Crude oil prices have become more volatile since Russia’s invasion of Ukraine in late February. There were fears over disruption in oil supply as Russia is a major oil exporter.

Since the start of 2022, prices of gasoline, diesel, and kerosene increased by P18.30, P27.85, and P25.75 per liter, respectively.

“As a net oil importer, Philippines is highly exposed to the surge in commodity prices directly through higher fuel prices and subsequently higher electricity prices,” said Makoto Tsuchiya, an economist at Oxford Economics.

Concerns over global supply of grains and wheat also drove their prices higher as Ukraine and Russia are major exporters.

“Upward pressure will likely emanate from private vehicle transport costs (pump prices) on top of utilities,” ING Bank N.V. Manila Senior Economist Nicholas Antonio T. Mapa said. 

Mr. Tsuchiya also pointed out there are several petitions to raise minimum daily wages and transport fares, which are being reviewed by the government.

“Second-round effects [are] likely amid growing calls for transport fare hikes and an increase in the minimum wage which has been unchanged for three years,” he added.

China Banking Corp. Chief Economist Domini S. Velasquez said inflation could already surpass the BSP’s target from April to June due to the continued rise in commodity prices.

As mobility curbs have been further relaxed, ING’s Mr. Mapa said higher demand may have contributed to quicker inflation in March. Metro Manila has been under the most lenient Alert Level 1 since March.

“We cannot rule out the emergence of demand-side pressures as the economy, as described by the BSP, has turned the corner and is on the mend. This suggests that demand has returned, albeit not quite at pre-pandemic levels just yet,” Mr. Mapa said.

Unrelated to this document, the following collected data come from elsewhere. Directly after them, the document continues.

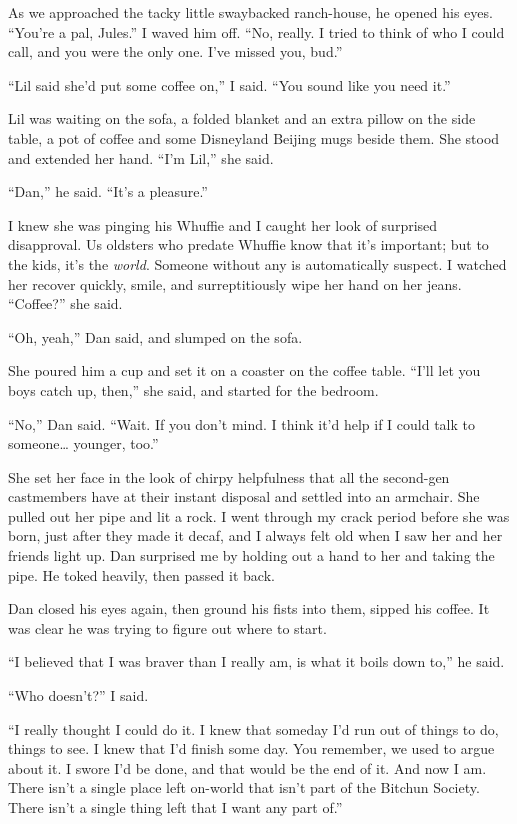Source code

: As we approached the tacky little swaybacked ranch-house, he opened
his eyes. “You're a pal, Jules.” I waved him off. “No, really. I
tried to think of who I could call, and you were the only one. I've
missed you, bud.”

“Lil said she'd put some coffee on,” I said. “You sound like you
need it.”

Lil was waiting on the sofa, a folded blanket and an extra pillow
on the side table, a pot of coffee and some Disneyland Beijing mugs
beside them. She stood and extended her hand. “I'm Lil,” she said.

“Dan,” he said. “It's a pleasure.”

I knew she was pinging his Whuffie and I caught her look of
surprised disapproval. Us oldsters who predate Whuffie know that
it's important; but to the kids, it's the \emph{world}. Someone
without any is automatically suspect. I watched her recover
quickly, smile, and surreptitiously wipe her hand on her jeans.
“Coffee?” she said.

“Oh, yeah,” Dan said, and slumped on the sofa.

She poured him a cup and set it on a coaster on the coffee table.
“I'll let you boys catch up, then,” she said, and started for the
bedroom.

“No,” Dan said. “Wait. If you don't mind. I think it'd help if I
could talk to someone… younger, too.”

She set her face in the look of chirpy helpfulness that all the
second-gen castmembers have at their instant disposal and settled
into an armchair. She pulled out her pipe and lit a rock. I went
through my crack period before she was born, just after they made
it decaf, and I always felt old when I saw her and her friends
light up. Dan surprised me by holding out a hand to her and taking
the pipe. He toked heavily, then passed it back.

Dan closed his eyes again, then ground his fists into them, sipped
his coffee. It was clear he was trying to figure out where to
start.

“I believed that I was braver than I really am, is what it boils
down to,” he said.

“Who doesn't?” I said.

“I really thought I could do it. I knew that someday I'd run out of
things to do, things to see. I knew that I'd finish some day. You
remember, we used to argue about it. I swore I'd be done, and that
would be the end of it. And now I am. There isn't a single place
left on-world that isn't part of the Bitchun Society. There isn't a
single thing left that I want any part of.”

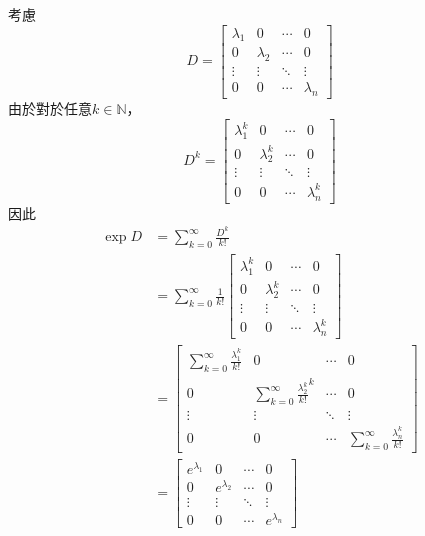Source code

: \documentclass[12pt]{article}
\begin{document}
    考慮$$D=\begin{bmatrix}
        \lambda_1&0&\cdots&0\\
        0&\lambda_2&\cdots&0\\
        \vdots&\vdots&\ddots&\vdots\\
        0&0&\cdots&\lambda_n
    \end{bmatrix}$$由於對於任意$k\in\mathbb{N}$，$$D^k=\begin{bmatrix}
        \lambda_1^k&0&\cdots&0\\
        0&\lambda_2^k&\cdots&0\\
        \vdots&\vdots&\ddots&\vdots\\
        0&0&\cdots&\lambda_n^k
    \end{bmatrix}$$因此\begin{align*}
        \exp{D}&=\sum_{k=0}^{\infty}\frac{D^k}{k!}\\
        &=\sum_{k=0}^{\infty}\frac{1}{k!}\begin{bmatrix}
            \lambda_1^k&0&\cdots&0\\
            0&\lambda_2^k&\cdots&0\\
            \vdots&\vdots&\ddots&\vdots\\
            0&0&\cdots&\lambda_n^k
        \end{bmatrix}\\
        &=\begin{bmatrix}
            \sum_{k=0}^{\infty}\frac{\lambda_1^k}{k!}&0&\cdots&0\\
            0&\sum_{k=0}^{\infty}\frac{\lambda_2^k}{k!}^k&\cdots&0\\
            \vdots&\vdots&\ddots&\vdots\\
            0&0&\cdots&\sum_{k=0}^{\infty}\frac{\lambda_n^k}{k!}
        \end{bmatrix}\\
        &=\begin{bmatrix}
            e^{\lambda_1}&0&\cdots&0\\
            0&e^{\lambda_2}&\cdots&0\\
            \vdots&\vdots&\ddots&\vdots\\
            0&0&\cdots&e^{\lambda_n}
        \end{bmatrix}
    \end{align*}
\end{document}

At its policy review on March 24, the Monetary Board acknowledged that economic activity has already gained traction as mobility restrictions were relaxed but the outlook remains clouded due to the Russia-Ukraine war and the pandemic.

At the same meeting, the central bank raised its inflation forecast for 2022 to 4.3% from 3.7% previously, citing the impact of higher oil and commodity prices.

While the BSP kept rates at record lows, it vowed that it will be ready to respond when needed to tame inflation and to keep its price and financial stability objectives.

The central bank will likely remain patient in keeping rates low to support recovery, said Sonia Zhu, an analyst at Moody’s Analytics.

“We maintain our expectation that monetary policy will begin normalizing in the September quarter as BSP looks past inflation risks arising from the Russian-Ukraine military conflict to focus on domestic economic growth,” she said.

BSP Governor Benjamin E. Diokno has earlier said they would remain patient and would only assess the possible rate hike in the second half of the year to ensure a more sustainable recovery. He told Bloomberg last month that a 2.75% key rate “might be reached by next year.”

The BSP chief also said they would not need to move in lockstep with the US Federal Reserve, which started to increase interest rates in March. He noted the BSP only takes into account external developments to the extent it affects growth and inflation outlook.

However, analysts have warned that BSP’s space to remain accommodative is narrowing if inflation remains elevated.

“The possibility of raising rates earlier than planned is increasing and a rate hike in the second quarter is now in the horizon,” China Bank’s Ms. Velasquez said.

“Paramount to the BSP’s decision is the effectiveness of the government’s non-monetary measures in preventing inflation from becoming more broad-based and preventing a de-anchoring of inflationary expectations,” she added.

For Bank of the Philippine Islands Lead Economist Emilio S. Neri, Jr., a continued accommodative policy could result to unintended effects like mispricing of risk and de-anchoring of inflation expectations that may be difficult to reverse.

“These side effects may already be slowing the pace of our much-needed recovery as allocation of the financial system resources have likely favored less productive sectors instead of the more productive ones like startups and future-proofed businesses,” Mr. Neri said.

The Monetary Board will have its next policy review on May 19.